How to Revamp Corporate Governance During Crisis

The complete failure of corporate strategies of major financial institutions has resulted in the recent financial mayhem and called for unprecedented state intervention to guarantee the continued survival of the global financial order and has raised doubt over the adequacy of corporate governance of financial institutions. The current crisis has also revealed that the existence of non-executive directors on the board has proven to be an inadequate safeguard, particularly as many lack expert knowledge to effectively challenge their executive colleagues.

Although the corporate governance framework credibility is constantly being questioned as a result of current financial turmoil, it is rather critical to discard transitional emotion brought about by the crisis and remains rational. All stakeholders, including boards and shareholders, ought to accept their roles and responsibilities in what has happened, and learn critical lessons from this crisis to avoid repeating same mistakes in the future.

In response to the current economic crisis, many governments across the world have responded immediately, mainly focusing on fiscal and monetary measures with the view to lessen the impact of the downturn. Although policy makers are under short-term pressure to act swiftly, they are fully aware that revised policy framework should be designed for the long-term and subjected to adequate consultation and debate. The boards of companies should consider their own individual responses to the crisis.

A balance governance response from boards will gain momentum and is likely to be beneficial, particularly as the downturn continues to unfold. Such a response is likely to restore the confidence in shareholders, other stakeholders and will ensure the survival and sustained solid repositioning at the operational level. The misfortune of some corporations has provided important lessons for directors on corporate governance of all types of organizations across all business sectors.

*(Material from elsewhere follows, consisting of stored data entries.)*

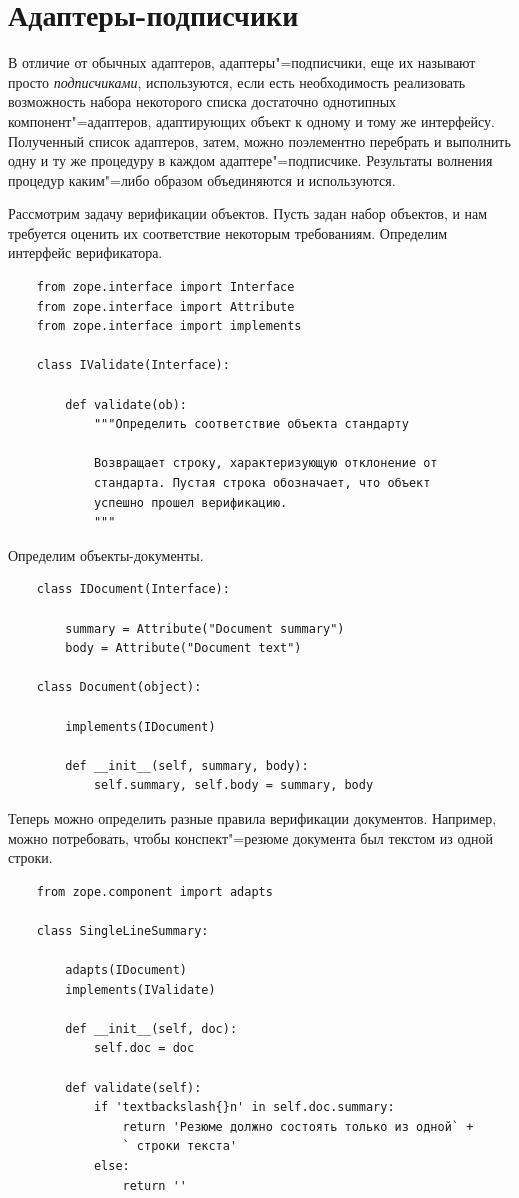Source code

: \documentclass[a4paper,openany,twoside,final]{book}
\providecommand*{\DUroletitlereference}[1]{\textsl{#1}}
\begin{document}
\section{Адаптеры-подписчики%
  \label{id46}%
}

В отличие от обычных адаптеров, адаптеры"=подписчики, еще их называют просто \DUroletitlereference{подписчиками}, используются, если есть необходимость реализовать возможность набора некоторого списка достаточно однотипных компонент"=адаптеров, адаптирующих объект к одному и тому же интерфейсу.  Полученный список адаптеров, затем, можно поэлементно перебрать и выполнить одну и ту же процедуру в каждом адаптере"=подписчике.  Результаты волнения процедур каким"=либо образом объединяются и используются.

Рассмотрим задачу верификации объектов.  Пусть задан набор объектов, и нам требуется оценить их соответствие некоторым требованиям.  Определим интерфейс верификатора.

\begin{verbatim}
    from zope.interface import Interface
    from zope.interface import Attribute
    from zope.interface import implements

    class IValidate(Interface):

        def validate(ob):
            """Определить соответствие объекта стандарту

            Возвращает строку, характеризующую отклонение от
            стандарта. Пустая строка обозначает, что объект
            успешно прошел верификацию.
            """
\end{verbatim}

Определим объекты-документы.

\begin{verbatim}
    class IDocument(Interface):

        summary = Attribute("Document summary")
        body = Attribute("Document text")

    class Document(object):

        implements(IDocument)

        def __init__(self, summary, body):
            self.summary, self.body = summary, body
\end{verbatim}

Теперь можно определить разные правила верификации документов.  Например, можно потребовать, чтобы конспект"=резюме документа был текстом из одной строки.

\begin{verbatim}
    from zope.component import adapts

    class SingleLineSummary:

        adapts(IDocument)
        implements(IValidate)

        def __init__(self, doc):
            self.doc = doc

        def validate(self):
            if 'textbackslash{}n' in self.doc.summary:
                return 'Резюме должно состоять только из одной` +
                ` строки текста'
            else:
                return ''
\end{verbatim}
\end{document}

The board should be composed of people with the varied and diversified skills, experience and knowledge which reflect the challenges facing today’s enterprise. Directors have to at least possess the right expertise to understand the fundamentals of the company’s business and potential risks. Experienced directors with prior experience of previous downturns may be a critical asset to today’s boardroom particularly at this stage of the financial crisis. The board should establish a mechanism for periodically refreshing its membership to reflect the environment and emerging risks.

The current crisis has highlighted the criticality of the board taking full responsibility of risk, which should be acknowledged and embraced by the boards of companies in all sectors of the economy. After all, risk management is a key board responsibility and risk is centered at the heart of entrepreneurial activities of any business. The board has therefore a pivotal role to play in terms of quantifying the risks inherent in corporate strategies, defining and clarifying the company risk appetite, and making certain that appropriate resources are allocated to risk identification, prevention, and mitigation.

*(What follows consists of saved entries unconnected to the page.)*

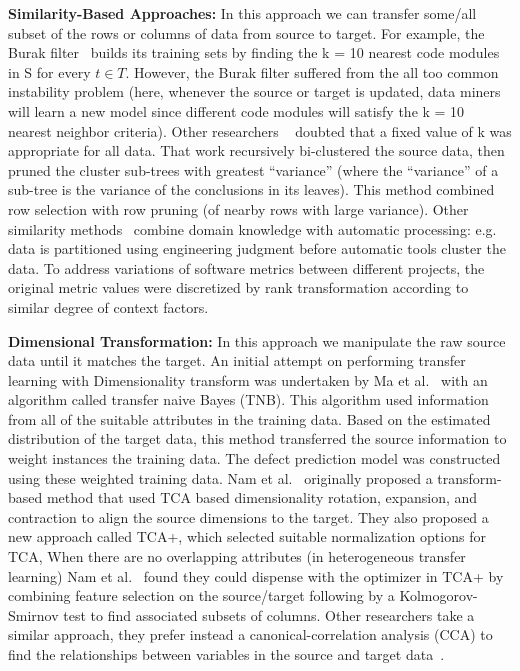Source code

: \documentclass[10pt,journal,compsoc]{IEEEtran}
\begin{document}
 \textbf{Similarity-Based Approaches:} In this approach we can transfer some/all subset of the rows or columns of data from source to target. For example, the Burak filter~\cite{turhan09} builds its training sets by finding the k = 10 nearest code modules in S for every $ t \in T $. However, the Burak filter suffered from the all too common instability problem (here, whenever the source or target is updated, data miners will learn a new model since different code modules will satisfy the k = 10 nearest neighbor criteria). Other researchers ~\cite{kocaguneli2012, kocaguneli2011find} doubted that a fixed value of k was appropriate for all data. That work recursively bi-clustered the source data, then pruned the cluster sub-trees with greatest ``variance'' (where the ``variance'' of a sub-tree is the variance of the conclusions in its leaves). This method combined row selection with row pruning (of nearby rows with large variance). Other similarity methods~\cite{Zhang16aa} combine domain knowledge with automatic processing: e.g. data is partitioned using engineering judgment before automatic tools cluster the data. To address variations of software metrics between different projects, the original metric values were discretized by rank transformation according to similar degree of context factors.
    
\textbf{Dimensional Transformation:} In this approach we manipulate the raw source data until it matches the target. An initial attempt on performing transfer learning with Dimensionality transform was undertaken by Ma et al.~\cite{Ma2012} with an algorithm called transfer naive Bayes (TNB). This algorithm used information from all of the suitable attributes in the training data. Based on the estimated distribution of the target data, this method transferred the source information to weight instances the training data. The defect prediction model was constructed using these weighted training data. Nam et al.~\cite{Nam13} originally proposed a transform-based method that used TCA based dimensionality rotation, expansion, and contraction to align the source dimensions to the target. They also proposed a new approach called TCA+, which selected suitable normalization options for TCA, When there are no overlapping attributes (in heterogeneous transfer learning) Nam et al.~\cite{Nam2015} found they could dispense with the optimizer in TCA+ by combining feature selection on the source/target following by a Kolmogorov-Smirnov test to find associated subsets of columns. Other researchers take a similar approach, they prefer instead a canonical-correlation analysis (CCA) to find the relationships between variables in the source and target data~\cite{jing2015heterogeneous}.
\end{document}
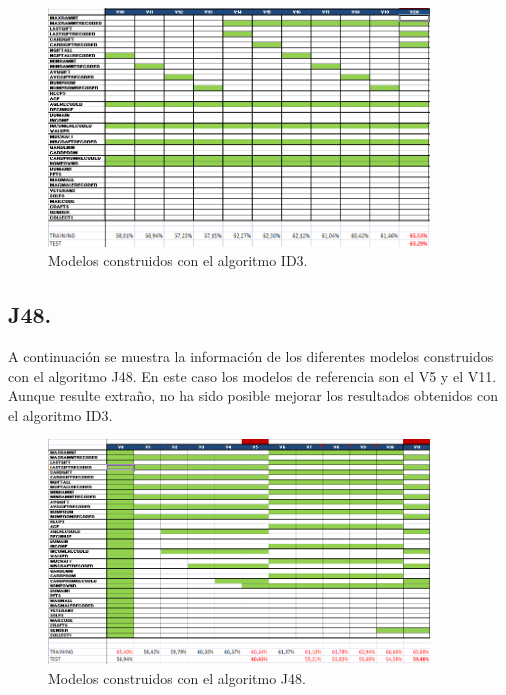 \begin{figure}[H]
\begin{center}
\includegraphics[width=0.9\textwidth]{img/id3-2}
\caption{Modelos construidos con el algoritmo ID3.}
\end{center}
\end{figure}

\subsection{J48.}

A continuación se muestra la información de los diferentes modelos construidos con el algoritmo J48. En este caso los modelos de referencia son el V5 y el V11. Aunque resulte extraño, no ha sido posible mejorar los resultados obtenidos con el algoritmo ID3.

\begin{figure}[H]
\begin{center}
\includegraphics[width=0.9\textwidth]{img/j48-1}
\caption{Modelos construidos con el algoritmo J48.}
\end{center}
\end{figure}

Risk oversight is a collective board responsibility, and the full board needs to be engaged in significant discussions of the overall strategic risks associated with the business, bearing in mind the relationship between business strategy and risk. It is fair to suggest that the biggest failure of boards, regulators and shareholders in the current crisis is that they did not properly evaluate and challenge the risk of overall business strategies.

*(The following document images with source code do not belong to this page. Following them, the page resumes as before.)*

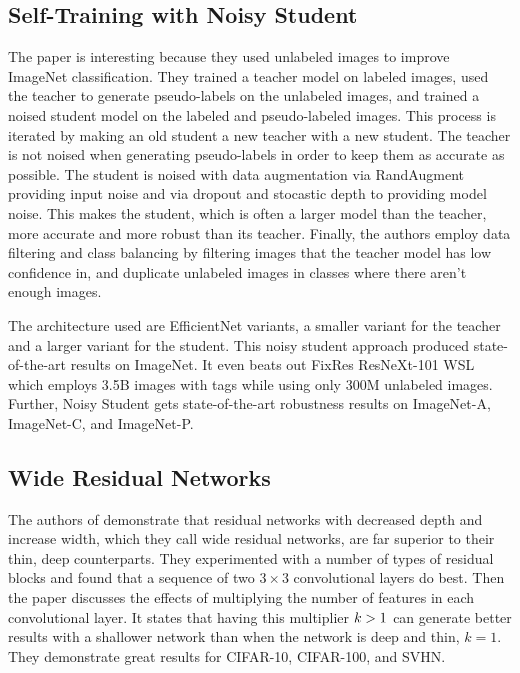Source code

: \documentclass{IEEEtran}
\newcommand{\gt}{\symbol{"3E}}
\begin{document}
\subsection{Self-Training with Noisy Student}
The paper \cite{xie2019selftraining} is interesting because they used unlabeled
images to improve ImageNet classification. They trained a teacher model on
labeled images, used the teacher to generate pseudo-labels on the unlabeled
images, and trained a noised student model on the labeled and pseudo-labeled
images. This process is iterated by making an old student a new teacher with a
new student. The teacher is not noised when generating pseudo-labels in order to
keep them as accurate as possible. The student is noised with data augmentation
via RandAugment \cite{cubuk2019randaugment} providing input noise and via
dropout and stocastic depth to providing model noise. This makes the student,
which is often a larger model than the teacher, more accurate and more robust
than its teacher. Finally, the authors employ data filtering and class balancing
by filtering images that the teacher model has low confidence in, and duplicate
unlabeled images in classes where there aren't enough images.

The architecture used are EfficientNet \cite{tan2019efficientnet} variants, a
smaller variant for the teacher and a larger variant for the student. This noisy
student approach produced state-of-the-art results on ImageNet. It even beats
out FixRes ResNeXt-101 WSL which employs 3.5B images with tags while using only
300M unlabeled images. Further, Noisy Student gets state-of-the-art robustness
results on ImageNet-A, ImageNet-C, and ImageNet-P.

\subsection{Wide Residual Networks}
The authors of \cite{Zagoruyko_2016} demonstrate that residual networks
\cite{He_2016_CVPR} with decreased depth and increase width, which they call
wide residual networks, are far superior to their thin, deep counterparts. They
experimented with a number of types of residual blocks and found that a sequence
of two \(3\times 3\) convolutional layers do best. Then the paper discusses the
effects of multiplying the number of features in each convolutional layer. It
states that having this multiplier \(k\gt 1\) can generate better results with a
shallower network than when the network is deep and thin, \(k = 1\). They
demonstrate great results for CIFAR-10, CIFAR-100, and SVHN.
\end{document}
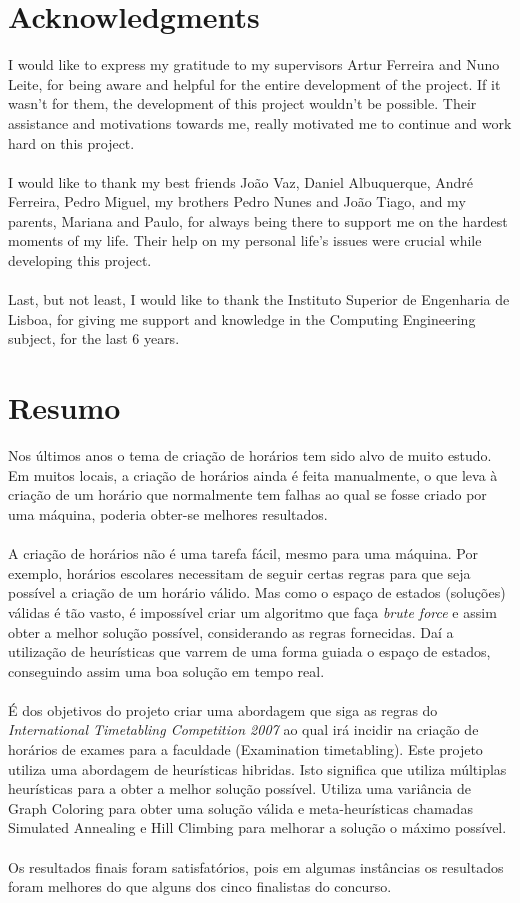 \chapter*{Acknowledgments}

I would like to express my gratitude to my supervisors Artur Ferreira and Nuno Leite, for being aware and helpful for the entire development of the project. If it wasn't for them, the development of this project wouldn't be possible. Their assistance and motivations towards me, really motivated me to continue and work hard on this project.\\
\\
I would like to thank my best friends João Vaz, Daniel Albuquerque, André Ferreira, Pedro Miguel, my brothers Pedro Nunes and João Tiago, and my parents, Mariana and Paulo, for always being there to support me on the hardest moments of my life. Their help on my personal life's issues were crucial while developing this project.\\
\\
Last, but not least, I would like to thank the Instituto Superior de Engenharia de Lisboa, for giving me support and knowledge in the Computing Engineering subject, for the last 6 years.
\
\chapter*{Resumo}

Nos últimos anos o tema de criação de horários tem sido alvo de muito estudo. Em muitos locais, a criação de horários ainda é feita manualmente, o que leva à criação de um horário que normalmente tem falhas ao qual se fosse criado por uma máquina, poderia obter-se melhores resultados.\\
\\
A criação de horários não é uma tarefa fácil, mesmo para uma máquina. Por exemplo, horários escolares necessitam de seguir certas regras para que seja possível a criação de um horário válido. Mas como o espaço de estados (soluções) válidas é tão vasto, é impossível criar um algoritmo que faça \textit{brute force} e assim obter a melhor solução possível, considerando as regras fornecidas. Daí a utilização de heurísticas que varrem de uma forma guiada o espaço de estados, conseguindo assim uma boa solução em tempo real.\\
\\
É dos objetivos do projeto criar uma abordagem que siga as regras do \textit{International Timetabling Competition 2007} ao qual irá incidir na criação de horários de exames para a faculdade (Examination timetabling). Este projeto utiliza uma abordagem de heurísticas hibridas. Isto significa que utiliza múltiplas heurísticas para a obter a melhor solução possível. Utiliza uma variância de Graph Coloring para obter uma solução válida e meta-heurísticas chamadas Simulated Annealing e Hill Climbing para melhorar a solução o máximo possível.\\
\\
Os resultados finais foram satisfatórios, pois em algumas instâncias os resultados foram melhores do que alguns dos cinco finalistas do concurso.
\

A communication line needs to be established between the executive management and the board to alert the board of significant risks on a timely basis. This could be achieved by ensuring that the head of internal audit function has a joint reporting line to both the board and the Chief Executive Officer CEO. Current practices of sole reporting line to the CEO result in conflict of interest and could adversely impact the credibility of internal audit as a boardroom tool of risk oversight.

The absence of a chief risk officer representation on the board could be interpreted as that risk management is subservient to the operational interests of revenue-generating business units. Risk management should be placed high on the agenda of the board and is not relegated to a specialist department or individual. Sufficient time should be allocated by the board for risk management discussions.

A key governance principle has been highlighted by the current crisis that employees should not be rewarded for improper risks-taking actions, and the board should ensure that compensation scheme rewards long-term performance. Whilst such compensation package may vary from company to another, it is essential that boards define the rationale for their compensation scheme and take into account the way compensation awards are viewed by the outside world. After all, compensation transparency is an important aspect of retaining legitimacy and gaining the trust and confidence in stakeholders, regulators and the wider public.